Thomas G
Thomas G

Reputation: 968

Identifying packet exchange type for an ssl/tls python socket server

Currently I am trying to reverse engineer how the key exchange and encryption works for a program. I mainly used wire shark to figure out how the packets where being encrypted. Of what I have found they are using ECDHE-RSA-AES128-GCM-SHA256 with TLS1.2

This is currently what I have.

import socket, ssl

tcpSocket = socket.socket(socket.AF_INET, socket.SOCK_STREAM)
tcpSocket.bind(('', 443))
tcpSocket.listen(1)

while True:
    newsocket, fromaddr = tcpSocket.accept()
    newsocket = ssl.wrap_socket(newsocket,
                            server_side=True,
                            do_handshake_on_connect=True,
                            certfile="cert.pem",
                            ssl_version=ssl.PROTOCOL_TLSv1_2,
                            ciphers="ECDHE-RSA-AES128-GCM-SHA256")
    try:
        #Later add stuff
        pass
    finally:
        newsocket.shutdown(socket.SHUT_RDWR)
        newsocket.close()

I have tried to visualize how this works using a simple picture here. I made this using the wireshark packets that I saw here

Currently with this code, the server never replies with a client key exchange and instead just crashes leading to https://hastebin.com/wiqojapule.sql

So the main question im trying to ask is why does the python program never aw acknowledge the client and then send a server hello. Currently it just sends a Client Hello back.

Also, here is the wire shark for my python socket and the program: here

Upvotes: 0

Views: 290

Answers (1)

Steffen Ullrich
Steffen Ullrich

Reputation: 123639

Comparing the two pcap files (with real server and with test server) two things stand out:

  • In the working case (real server) the client is sending a server_name extension (SNI) with the target hostname and the server sends a certificate back which is signed by a public CA.
  • In the failing case (test server) the client is sending no server_name extension and the server is sending only a self-signed certificate back. The connection is then closed by the client, i.e. the handshake is not completed.

The missing SNI extension against the test server is probably due to given the destination as IP address and not a hostname. And this is probably also not the problem.

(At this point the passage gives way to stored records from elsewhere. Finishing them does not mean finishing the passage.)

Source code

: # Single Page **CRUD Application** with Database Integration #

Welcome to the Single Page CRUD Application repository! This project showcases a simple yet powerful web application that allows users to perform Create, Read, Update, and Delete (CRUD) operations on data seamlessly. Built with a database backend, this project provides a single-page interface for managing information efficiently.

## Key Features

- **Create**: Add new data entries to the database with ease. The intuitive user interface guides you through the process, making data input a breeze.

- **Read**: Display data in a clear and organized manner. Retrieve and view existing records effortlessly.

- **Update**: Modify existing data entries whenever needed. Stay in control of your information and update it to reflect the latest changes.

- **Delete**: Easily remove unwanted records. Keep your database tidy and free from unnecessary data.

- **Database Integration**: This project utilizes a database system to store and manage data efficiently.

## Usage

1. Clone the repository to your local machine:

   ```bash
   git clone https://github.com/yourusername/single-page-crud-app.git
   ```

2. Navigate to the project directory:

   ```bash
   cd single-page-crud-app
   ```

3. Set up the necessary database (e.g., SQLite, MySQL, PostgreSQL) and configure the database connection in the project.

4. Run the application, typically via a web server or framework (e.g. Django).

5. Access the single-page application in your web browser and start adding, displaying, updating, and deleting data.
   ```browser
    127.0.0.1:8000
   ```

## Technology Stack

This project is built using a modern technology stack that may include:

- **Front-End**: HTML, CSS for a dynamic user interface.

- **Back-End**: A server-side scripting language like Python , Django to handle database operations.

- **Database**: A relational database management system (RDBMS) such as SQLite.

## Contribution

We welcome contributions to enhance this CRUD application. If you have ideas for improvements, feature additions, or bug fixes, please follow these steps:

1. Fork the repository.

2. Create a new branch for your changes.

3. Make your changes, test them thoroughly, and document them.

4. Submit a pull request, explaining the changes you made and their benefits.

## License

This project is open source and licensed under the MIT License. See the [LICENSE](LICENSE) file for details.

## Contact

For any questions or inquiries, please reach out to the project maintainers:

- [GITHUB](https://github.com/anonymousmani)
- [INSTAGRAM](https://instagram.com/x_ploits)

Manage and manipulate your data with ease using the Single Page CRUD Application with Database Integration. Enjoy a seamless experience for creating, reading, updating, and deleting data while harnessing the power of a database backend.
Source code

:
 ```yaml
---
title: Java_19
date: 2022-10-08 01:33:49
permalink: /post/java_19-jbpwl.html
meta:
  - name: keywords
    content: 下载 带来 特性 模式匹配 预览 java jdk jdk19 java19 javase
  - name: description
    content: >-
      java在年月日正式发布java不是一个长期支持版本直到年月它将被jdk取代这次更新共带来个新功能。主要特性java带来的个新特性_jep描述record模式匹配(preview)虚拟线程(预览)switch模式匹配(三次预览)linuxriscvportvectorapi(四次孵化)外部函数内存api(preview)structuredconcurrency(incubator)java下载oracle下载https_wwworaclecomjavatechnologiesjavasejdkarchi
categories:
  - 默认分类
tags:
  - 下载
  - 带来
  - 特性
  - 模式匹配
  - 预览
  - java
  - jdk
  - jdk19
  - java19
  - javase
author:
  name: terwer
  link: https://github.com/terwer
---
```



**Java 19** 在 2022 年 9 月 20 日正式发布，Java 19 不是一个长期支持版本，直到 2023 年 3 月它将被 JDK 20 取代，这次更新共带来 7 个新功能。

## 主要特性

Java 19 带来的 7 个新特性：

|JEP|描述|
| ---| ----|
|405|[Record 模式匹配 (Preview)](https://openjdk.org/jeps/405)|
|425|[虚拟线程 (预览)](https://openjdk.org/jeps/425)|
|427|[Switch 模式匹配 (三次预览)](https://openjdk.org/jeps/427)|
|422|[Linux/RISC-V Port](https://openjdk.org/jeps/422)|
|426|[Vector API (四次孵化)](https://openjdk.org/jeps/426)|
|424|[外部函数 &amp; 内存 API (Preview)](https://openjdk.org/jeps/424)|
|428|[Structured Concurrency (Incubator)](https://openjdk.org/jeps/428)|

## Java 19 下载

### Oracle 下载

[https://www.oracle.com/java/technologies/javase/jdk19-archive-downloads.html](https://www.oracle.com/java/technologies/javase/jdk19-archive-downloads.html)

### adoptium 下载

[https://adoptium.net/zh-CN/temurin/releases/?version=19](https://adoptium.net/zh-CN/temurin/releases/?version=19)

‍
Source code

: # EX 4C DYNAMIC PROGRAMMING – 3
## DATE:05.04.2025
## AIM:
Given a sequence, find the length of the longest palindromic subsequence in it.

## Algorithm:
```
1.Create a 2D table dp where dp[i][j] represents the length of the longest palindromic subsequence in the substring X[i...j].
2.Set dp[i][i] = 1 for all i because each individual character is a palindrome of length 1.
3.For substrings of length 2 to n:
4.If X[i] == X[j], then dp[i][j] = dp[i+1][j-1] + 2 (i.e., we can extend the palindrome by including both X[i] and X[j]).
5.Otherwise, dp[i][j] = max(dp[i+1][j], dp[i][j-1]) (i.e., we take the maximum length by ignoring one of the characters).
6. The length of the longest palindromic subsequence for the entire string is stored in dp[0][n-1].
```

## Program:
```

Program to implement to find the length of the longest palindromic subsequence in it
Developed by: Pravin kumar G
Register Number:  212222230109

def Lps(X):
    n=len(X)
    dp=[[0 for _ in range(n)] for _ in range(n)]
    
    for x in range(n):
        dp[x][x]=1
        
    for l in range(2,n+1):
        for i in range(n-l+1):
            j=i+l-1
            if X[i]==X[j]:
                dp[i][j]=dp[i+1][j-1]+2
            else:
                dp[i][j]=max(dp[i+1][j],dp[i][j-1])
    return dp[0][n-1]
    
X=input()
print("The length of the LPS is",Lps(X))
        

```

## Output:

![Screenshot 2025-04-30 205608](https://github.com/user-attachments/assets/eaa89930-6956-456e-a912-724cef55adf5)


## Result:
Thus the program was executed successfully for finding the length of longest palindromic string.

Very likely instead is that the client simply does not like the self-signed certificate send by the server and is therefore closing the connection. A nicer behaving client would probably send first a TLS alert unknown CA before the close but it is not uncommon that TLS stacks don't send these alerts and instead just close the connection.

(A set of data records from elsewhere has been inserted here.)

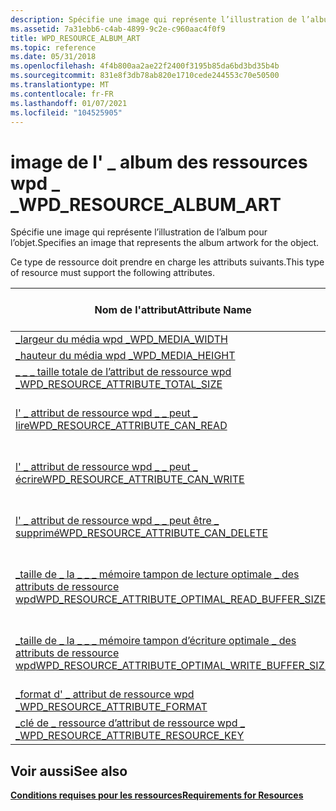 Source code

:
 ```yaml
---
description: Spécifie une image qui représente l’illustration de l’album pour l’objet.
ms.assetid: 7a31ebb6-c4ab-4899-9c2e-c960aac4f0f9
title: WPD_RESOURCE_ALBUM_ART
ms.topic: reference
ms.date: 05/31/2018
ms.openlocfilehash: 4f4b800aa2ae22f2400f3195b85da6bd3bd35b4b
ms.sourcegitcommit: 831e8f3db78ab820e1710cede244553c70e50500
ms.translationtype: MT
ms.contentlocale: fr-FR
ms.lasthandoff: 01/07/2021
ms.locfileid: "104525905"
---
```

# <a name="wpd_resource_album_art"></a><span data-ttu-id="5fbff-103">image de l' \_ album des ressources wpd \_ \_</span><span class="sxs-lookup"><span data-stu-id="5fbff-103">WPD\_RESOURCE\_ALBUM\_ART</span></span>

<span data-ttu-id="5fbff-104">Spécifie une image qui représente l’illustration de l’album pour l’objet.</span><span class="sxs-lookup"><span data-stu-id="5fbff-104">Specifies an image that represents the album artwork for the object.</span></span>

<span data-ttu-id="5fbff-105">Ce type de ressource doit prendre en charge les attributs suivants.</span><span class="sxs-lookup"><span data-stu-id="5fbff-105">This type of resource must support the following attributes.</span></span>



| <span data-ttu-id="5fbff-106">Nom de l'attribut</span><span class="sxs-lookup"><span data-stu-id="5fbff-106">Attribute Name</span></span>                                                                                                            | <span data-ttu-id="5fbff-107">Obligatoire ou facultatif</span><span class="sxs-lookup"><span data-stu-id="5fbff-107">Required or Optional</span></span>                                   |
|---------------------------------------------------------------------------------------------------------------------------|--------------------------------------------------------|
| [<span data-ttu-id="5fbff-108">\_largeur du média wpd \_</span><span class="sxs-lookup"><span data-stu-id="5fbff-108">WPD\_MEDIA\_WIDTH</span></span>](media-properties.md)                                                                 | <span data-ttu-id="5fbff-109">Obligatoire.</span><span class="sxs-lookup"><span data-stu-id="5fbff-109">Required.</span></span>                                              |
| [<span data-ttu-id="5fbff-110">\_hauteur du média wpd \_</span><span class="sxs-lookup"><span data-stu-id="5fbff-110">WPD\_MEDIA\_HEIGHT</span></span>](media-properties.md)                                                               | <span data-ttu-id="5fbff-111">Obligatoire.</span><span class="sxs-lookup"><span data-stu-id="5fbff-111">Required.</span></span>                                              |
| [<span data-ttu-id="5fbff-112">\_ \_ \_ taille totale de l’attribut de ressource wpd \_</span><span class="sxs-lookup"><span data-stu-id="5fbff-112">WPD\_RESOURCE\_ATTRIBUTE\_TOTAL\_SIZE</span></span>](resource-attribute-properties.md)              | <span data-ttu-id="5fbff-113">Obligatoire.</span><span class="sxs-lookup"><span data-stu-id="5fbff-113">Required.</span></span>                                              |
| [<span data-ttu-id="5fbff-114">l' \_ attribut de ressource wpd \_ \_ peut \_ lire</span><span class="sxs-lookup"><span data-stu-id="5fbff-114">WPD\_RESOURCE\_ATTRIBUTE\_CAN\_READ</span></span>](attributes.md)                                     | <span data-ttu-id="5fbff-115">Obligatoire si les clients peuvent lire cette ressource.</span><span class="sxs-lookup"><span data-stu-id="5fbff-115">Required if clients can read this resource.</span></span>            |
| [<span data-ttu-id="5fbff-116">l' \_ attribut de ressource wpd \_ \_ peut \_ écrire</span><span class="sxs-lookup"><span data-stu-id="5fbff-116">WPD\_RESOURCE\_ATTRIBUTE\_CAN\_WRITE</span></span>](attributes.md)                                   | <span data-ttu-id="5fbff-117">Obligatoire si les clients peuvent écrire dans cette ressource.</span><span class="sxs-lookup"><span data-stu-id="5fbff-117">Required if clients can write to this resource.</span></span>        |
| [<span data-ttu-id="5fbff-118">l' \_ attribut de ressource wpd \_ \_ peut être \_ supprimé</span><span class="sxs-lookup"><span data-stu-id="5fbff-118">WPD\_RESOURCE\_ATTRIBUTE\_CAN\_DELETE</span></span>](attributes.md)                                 | <span data-ttu-id="5fbff-119">Obligatoire si les clients peuvent supprimer cette ressource.</span><span class="sxs-lookup"><span data-stu-id="5fbff-119">Required if clients can delete this resource.</span></span>          |
| [<span data-ttu-id="5fbff-120">\_taille de \_ la \_ \_ \_ mémoire tampon de lecture optimale \_ des attributs de ressource wpd</span><span class="sxs-lookup"><span data-stu-id="5fbff-120">WPD\_RESOURCE\_ATTRIBUTE\_OPTIMAL\_READ\_BUFFER\_SIZE</span></span>](attributes.md)   | <span data-ttu-id="5fbff-121">Obligatoire si les clients ont un accès en lecture à la ressource.</span><span class="sxs-lookup"><span data-stu-id="5fbff-121">Required if clients have read access to the resource.</span></span>  |
| [<span data-ttu-id="5fbff-122">\_taille de \_ la \_ \_ \_ mémoire tampon d’écriture optimale \_ des attributs de ressource wpd</span><span class="sxs-lookup"><span data-stu-id="5fbff-122">WPD\_RESOURCE\_ATTRIBUTE\_OPTIMAL\_WRITE\_BUFFER\_SIZE</span></span>](attributes.md) | <span data-ttu-id="5fbff-123">Obligatoire si les clients ont un accès en écriture à la ressource.</span><span class="sxs-lookup"><span data-stu-id="5fbff-123">Required if clients have write access to the resource.</span></span> |
| [<span data-ttu-id="5fbff-124">\_format d' \_ attribut de ressource wpd \_</span><span class="sxs-lookup"><span data-stu-id="5fbff-124">WPD\_RESOURCE\_ATTRIBUTE\_FORMAT</span></span>](resource-attribute-properties.md)                       | <span data-ttu-id="5fbff-125">Obligatoire.</span><span class="sxs-lookup"><span data-stu-id="5fbff-125">Required.</span></span>                                              |
| [<span data-ttu-id="5fbff-126">\_clé de \_ ressource d’attribut de ressource wpd \_ \_</span><span class="sxs-lookup"><span data-stu-id="5fbff-126">WPD\_RESOURCE\_ATTRIBUTE\_RESOURCE\_KEY</span></span>](resource-attribute-properties.md)                                              | <span data-ttu-id="5fbff-127">Recommandé</span><span class="sxs-lookup"><span data-stu-id="5fbff-127">Recommended</span></span>                                            |



 

## <a name="see-also"></a><span data-ttu-id="5fbff-128">Voir aussi</span><span class="sxs-lookup"><span data-stu-id="5fbff-128">See also</span></span>

<dl> <dt>

[<span data-ttu-id="5fbff-129">**Conditions requises pour les ressources**</span><span class="sxs-lookup"><span data-stu-id="5fbff-129">**Requirements for Resources**</span></span>](requirements-for-resources.md)
</dt> </dl>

... I am trying to reverse engineer how the key exchange and encryption works for a program

There does not seem anything special to reverse engineer here. The client seems to use TLS as specified in the standard, likely by using some of the many available TLS stacks and not by implementing its own. And contrary to the assumption of the OP that only a specific cipher is used the client is actually offering several ciphers (19 ciphers offered inside ClientHello) and the server can choose any of these.

The behavior one is seeing regarding self-signed certificates is actually expected: a proper client should not accept connections to a server with an untrusted certificate.